● Listed records

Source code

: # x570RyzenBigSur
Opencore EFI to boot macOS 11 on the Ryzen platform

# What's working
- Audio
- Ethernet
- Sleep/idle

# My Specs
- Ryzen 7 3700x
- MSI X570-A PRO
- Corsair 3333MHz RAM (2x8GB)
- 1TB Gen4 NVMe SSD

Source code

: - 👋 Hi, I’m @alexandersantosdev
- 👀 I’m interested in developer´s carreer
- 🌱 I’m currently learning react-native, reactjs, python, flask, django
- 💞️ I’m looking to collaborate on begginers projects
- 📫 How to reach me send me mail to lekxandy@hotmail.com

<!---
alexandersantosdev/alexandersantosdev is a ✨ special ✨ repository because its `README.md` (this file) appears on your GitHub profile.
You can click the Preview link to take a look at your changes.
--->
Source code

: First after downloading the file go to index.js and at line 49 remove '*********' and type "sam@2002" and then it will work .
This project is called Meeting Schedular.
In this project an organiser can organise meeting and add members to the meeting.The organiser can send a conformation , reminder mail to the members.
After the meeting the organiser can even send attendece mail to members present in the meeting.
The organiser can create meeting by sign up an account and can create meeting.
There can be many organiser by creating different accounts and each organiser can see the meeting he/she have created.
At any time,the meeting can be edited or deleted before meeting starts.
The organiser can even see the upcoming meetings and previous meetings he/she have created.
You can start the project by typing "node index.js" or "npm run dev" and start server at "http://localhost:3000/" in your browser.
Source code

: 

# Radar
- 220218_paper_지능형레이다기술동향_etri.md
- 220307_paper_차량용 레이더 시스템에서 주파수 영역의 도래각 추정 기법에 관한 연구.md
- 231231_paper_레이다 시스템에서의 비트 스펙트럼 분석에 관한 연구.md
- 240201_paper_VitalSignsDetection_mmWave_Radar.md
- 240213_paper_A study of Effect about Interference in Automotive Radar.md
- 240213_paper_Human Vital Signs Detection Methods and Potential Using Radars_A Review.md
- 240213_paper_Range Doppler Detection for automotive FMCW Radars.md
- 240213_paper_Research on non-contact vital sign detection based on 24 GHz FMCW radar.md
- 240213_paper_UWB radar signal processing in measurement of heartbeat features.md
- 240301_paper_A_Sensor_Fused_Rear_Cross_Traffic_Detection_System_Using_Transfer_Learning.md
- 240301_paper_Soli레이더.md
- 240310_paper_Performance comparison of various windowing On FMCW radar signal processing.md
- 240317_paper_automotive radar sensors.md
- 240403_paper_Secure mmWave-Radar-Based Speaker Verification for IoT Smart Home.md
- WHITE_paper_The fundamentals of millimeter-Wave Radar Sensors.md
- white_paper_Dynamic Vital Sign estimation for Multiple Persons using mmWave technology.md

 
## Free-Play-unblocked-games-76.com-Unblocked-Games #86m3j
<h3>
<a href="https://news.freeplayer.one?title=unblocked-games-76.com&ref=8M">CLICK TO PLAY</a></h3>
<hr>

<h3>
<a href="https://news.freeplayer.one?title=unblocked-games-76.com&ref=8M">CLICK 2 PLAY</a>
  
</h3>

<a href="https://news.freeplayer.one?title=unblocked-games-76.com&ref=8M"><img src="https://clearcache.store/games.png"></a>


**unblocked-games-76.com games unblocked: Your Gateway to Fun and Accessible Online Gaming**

● Aim of the task
Repeat the material above exactly and in full.

● Finished exercise
Source code

: # x570RyzenBigSur
Opencore EFI to boot macOS 11 on the Ryzen platform

# What's working
- Audio
- Ethernet
- Sleep/idle

# My Specs
- Ryzen 7 3700x
- MSI X570-A PRO
- Corsair 3333MHz RAM (2x8GB)
- 1TB Gen4 NVMe SSD

Source code

: - 👋 Hi, I’m @alexandersantosdev
- 👀 I’m interested in developer´s carreer
- 🌱 I’m currently learning react-native, reactjs, python, flask, django
- 💞️ I’m looking to collaborate on begginers projects
- 📫 How to reach me send me mail to lekxandy@hotmail.com

<!---
alexandersantosdev/alexandersantosdev is a ✨ special ✨ repository because its `README.md` (this file) appears on your GitHub profile.
You can click the Preview link to take a look at your changes.
--->
Source code

: First after downloading the file go to index.js and at line 49 remove '*********' and type "sam@2002" and then it will work .
This project is called Meeting Schedular.
In this project an organiser can organise meeting and add members to the meeting.The organiser can send a conformation , reminder mail to the members.
After the meeting the organiser can even send attendece mail to members present in the meeting.
The organiser can create meeting by sign up an account and can create meeting.
There can be many organiser by creating different accounts and each organiser can see the meeting he/she have created.
At any time,the meeting can be edited or deleted before meeting starts.
The organiser can even see the upcoming meetings and previous meetings he/she have created.
You can start the project by typing "node index.js" or "npm run dev" and start server at "http://localhost:3000/" in your browser.
Source code

: 

# Radar
- 220218_paper_지능형레이다기술동향_etri.md
- 220307_paper_차량용 레이더 시스템에서 주파수 영역의 도래각 추정 기법에 관한 연구.md
- 231231_paper_레이다 시스템에서의 비트 스펙트럼 분석에 관한 연구.md
- 240201_paper_VitalSignsDetection_mmWave_Radar.md
- 240213_paper_A study of Effect about Interference in Automotive Radar.md
- 240213_paper_Human Vital Signs Detection Methods and Potential Using Radars_A Review.md
- 240213_paper_Range Doppler Detection for automotive FMCW Radars.md
- 240213_paper_Research on non-contact vital sign detection based on 24 GHz FMCW radar.md
- 240213_paper_UWB radar signal processing in measurement of heartbeat features.md
- 240301_paper_A_Sensor_Fused_Rear_Cross_Traffic_Detection_System_Using_Transfer_Learning.md
- 240301_paper_Soli레이더.md
- 240310_paper_Performance comparison of various windowing On FMCW radar signal processing.md
- 240317_paper_automotive radar sensors.md
- 240403_paper_Secure mmWave-Radar-Based Speaker Verification for IoT Smart Home.md
- WHITE_paper_The fundamentals of millimeter-Wave Radar Sensors.md
- white_paper_Dynamic Vital Sign estimation for Multiple Persons using mmWave technology.md

 
## Free-Play-unblocked-games-76.com-Unblocked-Games #86m3j
<h3>
<a href="https://news.freeplayer.one?title=unblocked-games-76.com&ref=8M">CLICK TO PLAY</a></h3>
<hr>

<h3>
<a href="https://news.freeplayer.one?title=unblocked-games-76.com&ref=8M">CLICK 2 PLAY</a>
  
</h3>

<a href="https://news.freeplayer.one?title=unblocked-games-76.com&ref=8M"><img src="https://clearcache.store/games.png"></a>


**unblocked-games-76.com games unblocked: Your Gateway to Fun and Accessible Online Gaming**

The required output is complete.